23 de agosto de 2013

The Left Hand of Darkness, ou a definição de humanidade para lá do género

Em 1969 e 70, Ursula K. Le Guin tornou-se na primeira mulher a vencer com o mesmo livro os prémios Nébula e Hugo (respectivamente). O livro, esse, ainda hoje é considerado um clássico na ficção científica e, para muitos, um dos primeiros exemplares de um romance feminista de ficção científica: The Left Hand of Darkness. Mas mais do que feminista, The Left Hand of Darkness é uma inteligente e fascinante desconstrução da identidade sexual e da dualidade que daí decorre, enquadrada numa história mais profunda sobre o que é de facto a amizade, o amor - e, de certa forma, o que define cada indivíduo enquanto humano. 

Em termos narrativos, Le Guin enquadrou The Left Hand of Darkness no universo ficcional do "Hainish Cycle" - onde se encontram obras tão diversas como o seu primeiro romance publicado, Rocannon's World (1966), The Dispossessed (1973) ou The Word For World Is Forest (1974), para além de vários contos. O protagonista, Genly Ai, é um humano enviado pelo Ekumen - uma federação económica e cultural de várias dezenas de mundos povoados pela Humanidade - para o planeta Gethen com o propósito de convidar as nações daquele planeta a aderir ao colectivo. Nos idiomas locais, "Gethen" significa "Inverno", o que não é por acaso - todo o planeta parece mergulhado numa longa e cruel era glacial, num Inverno quase permanente que moldou os seus povos e as respectivas culturas. Mas Genly Ai deparar-se, ao chegar àquele planeta gélido, com algo ainda mais estranho: ao contrário do que acontece com os seres humanos em todos os outros planetas do Ekumen, em Gethen, a dualidade sexual entre masculino e feminino não existe por um imperativo biológico: todos os indivíduos são assexuados excepto durante um período de poucos dias, designado por kemmer, no qual por interacção hormonal adquirem um dos géneros - qualquer um. Cada indivíduo pode, assim, ser pai ou mãe, ou mesmo pai e mãe. 

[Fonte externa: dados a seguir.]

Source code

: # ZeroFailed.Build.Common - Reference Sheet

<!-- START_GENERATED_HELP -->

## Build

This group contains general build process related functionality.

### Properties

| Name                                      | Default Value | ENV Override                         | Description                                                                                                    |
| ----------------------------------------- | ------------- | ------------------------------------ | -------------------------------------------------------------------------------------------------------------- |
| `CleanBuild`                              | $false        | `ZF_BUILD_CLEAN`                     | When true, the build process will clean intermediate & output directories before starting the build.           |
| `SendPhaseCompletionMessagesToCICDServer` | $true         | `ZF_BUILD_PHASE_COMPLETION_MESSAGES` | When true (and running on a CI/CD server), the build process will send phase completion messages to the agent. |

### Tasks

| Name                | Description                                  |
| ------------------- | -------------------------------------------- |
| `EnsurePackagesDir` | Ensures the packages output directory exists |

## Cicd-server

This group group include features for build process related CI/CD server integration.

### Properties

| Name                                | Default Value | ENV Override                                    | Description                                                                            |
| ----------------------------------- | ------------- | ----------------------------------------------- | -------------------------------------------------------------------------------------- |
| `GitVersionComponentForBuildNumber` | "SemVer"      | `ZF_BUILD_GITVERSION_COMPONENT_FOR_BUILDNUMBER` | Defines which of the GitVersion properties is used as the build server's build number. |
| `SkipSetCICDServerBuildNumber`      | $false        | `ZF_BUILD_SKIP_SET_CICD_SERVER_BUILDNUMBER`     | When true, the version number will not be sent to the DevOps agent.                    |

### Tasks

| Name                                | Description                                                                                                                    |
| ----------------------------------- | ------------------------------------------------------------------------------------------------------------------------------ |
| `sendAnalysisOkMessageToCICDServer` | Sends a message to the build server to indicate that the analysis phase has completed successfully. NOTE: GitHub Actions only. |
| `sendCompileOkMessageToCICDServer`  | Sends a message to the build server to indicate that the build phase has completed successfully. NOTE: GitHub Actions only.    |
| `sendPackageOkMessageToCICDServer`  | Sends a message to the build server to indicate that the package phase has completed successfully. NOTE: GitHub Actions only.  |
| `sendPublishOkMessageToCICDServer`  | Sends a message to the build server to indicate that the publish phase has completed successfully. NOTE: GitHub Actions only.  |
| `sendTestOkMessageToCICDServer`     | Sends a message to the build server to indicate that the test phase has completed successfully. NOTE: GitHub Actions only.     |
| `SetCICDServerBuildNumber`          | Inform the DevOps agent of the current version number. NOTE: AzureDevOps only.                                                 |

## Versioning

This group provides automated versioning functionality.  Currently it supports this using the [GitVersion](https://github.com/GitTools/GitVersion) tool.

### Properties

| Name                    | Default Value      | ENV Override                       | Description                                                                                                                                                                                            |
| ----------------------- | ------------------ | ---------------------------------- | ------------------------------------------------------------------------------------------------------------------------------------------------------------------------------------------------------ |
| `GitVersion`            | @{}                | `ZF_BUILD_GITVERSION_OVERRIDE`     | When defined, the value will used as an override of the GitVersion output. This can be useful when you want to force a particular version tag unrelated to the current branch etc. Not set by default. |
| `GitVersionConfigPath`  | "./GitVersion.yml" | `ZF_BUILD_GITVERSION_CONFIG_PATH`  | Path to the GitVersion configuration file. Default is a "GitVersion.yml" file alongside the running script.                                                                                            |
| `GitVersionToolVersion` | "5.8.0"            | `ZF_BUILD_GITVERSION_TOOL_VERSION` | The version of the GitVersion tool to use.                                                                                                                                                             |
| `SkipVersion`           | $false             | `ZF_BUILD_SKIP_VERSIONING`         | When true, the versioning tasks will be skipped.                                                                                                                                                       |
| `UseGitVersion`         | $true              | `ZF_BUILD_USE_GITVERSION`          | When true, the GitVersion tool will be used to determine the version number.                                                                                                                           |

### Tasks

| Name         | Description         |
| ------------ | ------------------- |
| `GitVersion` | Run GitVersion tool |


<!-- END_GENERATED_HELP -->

O leitor acompanha a descoberta deste mundo pelos olhos do estranho Genly Ai, olhado pelos habitantes de Gethen com relativa curiosidade, quando não como aberração (de acordo com os termos locais, o emissário estaria em kemmer permanente - uma condição invulgar, mas não impossível). E é com Genly Ai que se revela perante o leitor um mundo tão estranho como fascinante, onde nunca ocorreram guerras convencionais (mas a intriga política abunda), onde o progresso tecnológico está praticamente estagnado e onde a ausência de aves poderá ser a explicação para nunca se ter desenvolvido uma máquina voadora (uma noção tão simples como extraordinária, bem reveladora da qualidade superlativa do worldbuilding de Le Guin). A estranheza e as dúvidas de Genly Ai são também as do leitor - e é fascinante como a autora não só constrói todo aquele mundo social como lhe dá vida. Sem no entanto se esquecer do enredo, da história que pretende contar - que ganha contornos particularmente fortes na interacção e no relacionamento do protagonista com Estraven, um antigo ministro de um dos reinos de Gethen, entretanto caído em desgraça. É em Estraven que Genly vai encontrar o espelho perfeito para a sua estranheza - quando as circunstâncias vão obrigar a que descubram juntos o que é a Humanidade para lá das diferenças individuais, de género ou quaisquer outras. A última parte de The Left Hand of Darkness, mais do que uma história soberba de sobrevivência, uma narrativa mais profunda sobre aquilo que nos une.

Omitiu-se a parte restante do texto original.